> TASK BRIEF:
Your answer must consist of the records below, reproduced exactly, with every picture removed.

START EXERCISE DATA

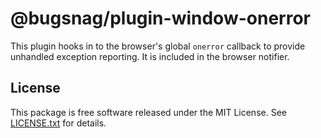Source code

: # @bugsnag/plugin-window-onerror

This plugin hooks in to the browser's global `onerror` callback to provide unhandled exception reporting. It is included in the browser notifier.

## License

This package is free software released under the MIT License. See [LICENSE.txt](./LICENSE.txt) for details.
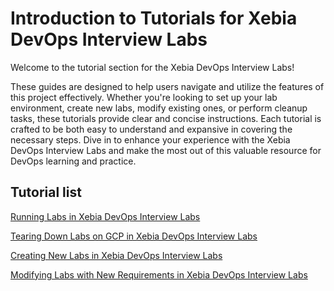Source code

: # Introduction to Tutorials for Xebia DevOps Interview Labs

Welcome to the tutorial section for the Xebia DevOps Interview Labs!

These guides are designed to help users navigate and utilize the features of
this project effectively. Whether you're looking to set up your lab environment,
create new labs, modify existing ones, or perform cleanup tasks, these tutorials
provide clear and concise instructions. Each tutorial is crafted to be both easy
to understand and expansive in covering the necessary steps. Dive in to enhance
your experience with the Xebia DevOps Interview Labs and make the most out of
this valuable resource for DevOps learning and practice.

## Tutorial list
[Running Labs in Xebia DevOps Interview Labs](../001-running-labs.md)

[Tearing Down Labs on GCP in Xebia DevOps Interview Labs](../002-tearing-down.md)

[Creating New Labs in Xebia DevOps Interview Labs](../003-create-new-labs.md)

[Modifying Labs with New Requirements in Xebia DevOps Interview Labs](../004-new-requirements.md)
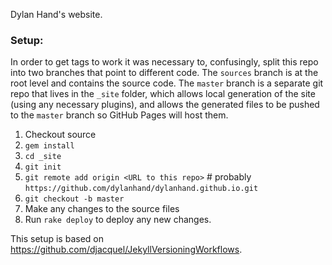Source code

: Dylan Hand's website.

### Setup:

In order to get tags to work it was necessary to, confusingly, split this repo into two branches that point to different code. The `sources` branch is at the root level and contains the source code. The `master` branch is a separate git repo that lives in the `_site` folder, which allows local generation of the site (using any necessary plugins), and allows the generated files to be pushed to the `master` branch so GitHub Pages will host them.

1. Checkout source
2. `gem install`
3. `cd _site`
4. `git init`
5. `git remote add origin <URL to this repo>` # probably `https://github.com/dylanhand/dylanhand.github.io.git`
6. `git checkout -b master`
7. Make any changes to the source files
8. Run `rake deploy` to deploy any new changes.

This setup is based on https://github.com/djacquel/JekyllVersioningWorkflows.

END EXERCISE DATA

> TASK SOLUTION:
Source code

: # @bugsnag/plugin-window-onerror

This plugin hooks in to the browser's global `onerror` callback to provide unhandled exception reporting. It is included in the browser notifier.

## License

This package is free software released under the MIT License. See [LICENSE.txt](./LICENSE.txt) for details.
Source code

: # Introduction to Tutorials for Xebia DevOps Interview Labs

Welcome to the tutorial section for the Xebia DevOps Interview Labs!

These guides are designed to help users navigate and utilize the features of
this project effectively. Whether you're looking to set up your lab environment,
create new labs, modify existing ones, or perform cleanup tasks, these tutorials
provide clear and concise instructions. Each tutorial is crafted to be both easy
to understand and expansive in covering the necessary steps. Dive in to enhance
your experience with the Xebia DevOps Interview Labs and make the most out of
this valuable resource for DevOps learning and practice.

## Tutorial list
[Running Labs in Xebia DevOps Interview Labs](../001-running-labs.md)

[Tearing Down Labs on GCP in Xebia DevOps Interview Labs](../002-tearing-down.md)

[Creating New Labs in Xebia DevOps Interview Labs](../003-create-new-labs.md)

[Modifying Labs with New Requirements in Xebia DevOps Interview Labs](../004-new-requirements.md)
Source code

: Dylan Hand's website.

### Setup:

In order to get tags to work it was necessary to, confusingly, split this repo into two branches that point to different code. The `sources` branch is at the root level and contains the source code. The `master` branch is a separate git repo that lives in the `_site` folder, which allows local generation of the site (using any necessary plugins), and allows the generated files to be pushed to the `master` branch so GitHub Pages will host them.

1. Checkout source
2. `gem install`
3. `cd _site`
4. `git init`
5. `git remote add origin <URL to this repo>` # probably `https://github.com/dylanhand/dylanhand.github.io.git`
6. `git checkout -b master`
7. Make any changes to the source files
8. Run `rake deploy` to deploy any new changes.

This setup is based on https://github.com/djacquel/JekyllVersioningWorkflows.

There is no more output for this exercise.